If adults kids don’t have kids what’s the point?

Anonymous
Anonymous wrote:
Anonymous wrote:I find all of the posts from people who are against having kids (as opposed to people who wanted kids but couldn't have them for whatever reason) pretty fascinating. I wonder what it is about our culture that makes people so anti-children and why some families seem to "die out" so to speak while other families are seemingly immune and raise kids who want to have their own kids. Religiosity is obviously part of it, but I don't think that tells the whole story.

My mom is a evangelical christian fundie, had 6 kids, of her 6 kids, #1 had 3, #2 had 3, #3-6 zero each. #2 might have one more (embryos on ice so she has options), #3-6 don't look like they will be having kids, one of them is a woman already wrong side of 35, another is a woman approaching it. MIL had 4 kids, #1 had 3 kids, #2 1 kid, #3-4 zero kids (one has a vasectomy)

Honestly, it is pretty scary, I look around and see that repeated over and over in families I know. It's one thing for birth rates to settle around 1.5, but is seems like <1 is in the near future. Forget about paying for elderly pensions, there may be a struggle to find people to pick up garbage and keep the electricity on. It's happening even in places like Afghanistan. Alot of Muslim gulf states are already below replacement. South Korea is especially scary and there is no reason to think that is not the future everywhere.
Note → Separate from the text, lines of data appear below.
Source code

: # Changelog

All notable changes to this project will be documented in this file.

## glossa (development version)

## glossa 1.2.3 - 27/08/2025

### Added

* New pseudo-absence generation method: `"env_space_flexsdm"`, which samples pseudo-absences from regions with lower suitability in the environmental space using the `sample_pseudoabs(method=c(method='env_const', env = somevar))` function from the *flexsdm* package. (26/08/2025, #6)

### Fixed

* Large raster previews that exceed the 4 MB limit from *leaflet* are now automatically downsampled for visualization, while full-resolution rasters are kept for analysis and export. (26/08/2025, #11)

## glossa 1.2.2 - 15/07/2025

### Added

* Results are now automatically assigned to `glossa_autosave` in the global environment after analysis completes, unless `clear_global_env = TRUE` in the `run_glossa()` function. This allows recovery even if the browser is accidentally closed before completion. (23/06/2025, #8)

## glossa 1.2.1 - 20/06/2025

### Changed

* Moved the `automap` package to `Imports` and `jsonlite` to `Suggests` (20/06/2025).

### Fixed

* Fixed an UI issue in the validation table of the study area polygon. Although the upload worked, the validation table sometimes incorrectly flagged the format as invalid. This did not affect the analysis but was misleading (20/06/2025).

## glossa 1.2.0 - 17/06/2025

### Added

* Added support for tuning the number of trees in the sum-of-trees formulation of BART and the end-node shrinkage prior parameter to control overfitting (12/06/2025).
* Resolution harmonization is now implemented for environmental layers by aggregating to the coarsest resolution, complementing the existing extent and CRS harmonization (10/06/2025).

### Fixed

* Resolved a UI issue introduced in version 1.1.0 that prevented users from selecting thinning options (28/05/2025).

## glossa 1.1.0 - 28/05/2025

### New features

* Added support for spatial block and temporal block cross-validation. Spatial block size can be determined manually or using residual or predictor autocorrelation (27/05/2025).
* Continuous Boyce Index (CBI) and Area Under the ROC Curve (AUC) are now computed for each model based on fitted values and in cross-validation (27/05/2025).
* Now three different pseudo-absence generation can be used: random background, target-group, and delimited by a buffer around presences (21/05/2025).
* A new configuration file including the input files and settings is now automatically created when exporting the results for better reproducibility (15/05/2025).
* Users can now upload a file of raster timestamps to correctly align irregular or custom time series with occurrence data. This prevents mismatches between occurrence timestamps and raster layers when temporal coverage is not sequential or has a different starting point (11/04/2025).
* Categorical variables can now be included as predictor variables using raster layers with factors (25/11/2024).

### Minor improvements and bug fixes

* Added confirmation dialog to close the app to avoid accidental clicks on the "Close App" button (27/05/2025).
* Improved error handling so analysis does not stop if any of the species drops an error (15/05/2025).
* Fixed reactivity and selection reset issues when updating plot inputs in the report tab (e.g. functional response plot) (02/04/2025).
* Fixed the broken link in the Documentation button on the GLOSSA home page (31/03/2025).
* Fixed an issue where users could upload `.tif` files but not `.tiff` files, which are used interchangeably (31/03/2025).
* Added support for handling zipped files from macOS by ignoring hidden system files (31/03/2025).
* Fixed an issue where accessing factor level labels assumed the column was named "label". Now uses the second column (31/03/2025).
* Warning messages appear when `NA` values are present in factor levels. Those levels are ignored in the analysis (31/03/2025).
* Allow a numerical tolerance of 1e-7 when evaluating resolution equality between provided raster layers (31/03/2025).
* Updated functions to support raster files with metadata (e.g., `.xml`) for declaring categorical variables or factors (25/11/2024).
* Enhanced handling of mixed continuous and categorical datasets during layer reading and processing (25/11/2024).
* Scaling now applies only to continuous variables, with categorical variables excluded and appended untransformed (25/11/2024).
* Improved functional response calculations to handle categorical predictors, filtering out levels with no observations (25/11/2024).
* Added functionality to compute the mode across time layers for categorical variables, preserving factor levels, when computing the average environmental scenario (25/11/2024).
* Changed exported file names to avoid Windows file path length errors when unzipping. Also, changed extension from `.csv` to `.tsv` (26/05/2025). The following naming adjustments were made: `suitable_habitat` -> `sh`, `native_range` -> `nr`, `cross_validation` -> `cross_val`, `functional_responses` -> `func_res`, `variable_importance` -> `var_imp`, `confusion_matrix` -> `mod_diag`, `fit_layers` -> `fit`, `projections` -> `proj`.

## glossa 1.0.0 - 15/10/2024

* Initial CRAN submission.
Hispanic immigrant families seem to have plenty of kids, I see it at all kinds of school functions, all kinds of government buildings, at Costco, etc. Families with 3+ kids in tow.
Immigration isn’t slowing down so we should be all right at least in terms of picking up garbage and keeping electricity on as you said.
Anonymous
Anonymous wrote:my friend had 5 kids, only ONE was there every weekend I visited her in the nursing home that year before she passed and all were in driving distance, like 30 minutes....I just assumed the other kids came during the week, well I ran into one of her friends who was there during the week and only ONE was there for her. Having kids to get to ANY end result....having grands, or someone to take care of you as you age is NEVER guaranteed, NEVER.


I play the lottery and hope for the best so to speak. If I had zero kids I would definitely not have a chance.
As for them visiting, well the smart idea is to try to keep them close (don’t live in the boonies!) and help them, hoping they would return the favor.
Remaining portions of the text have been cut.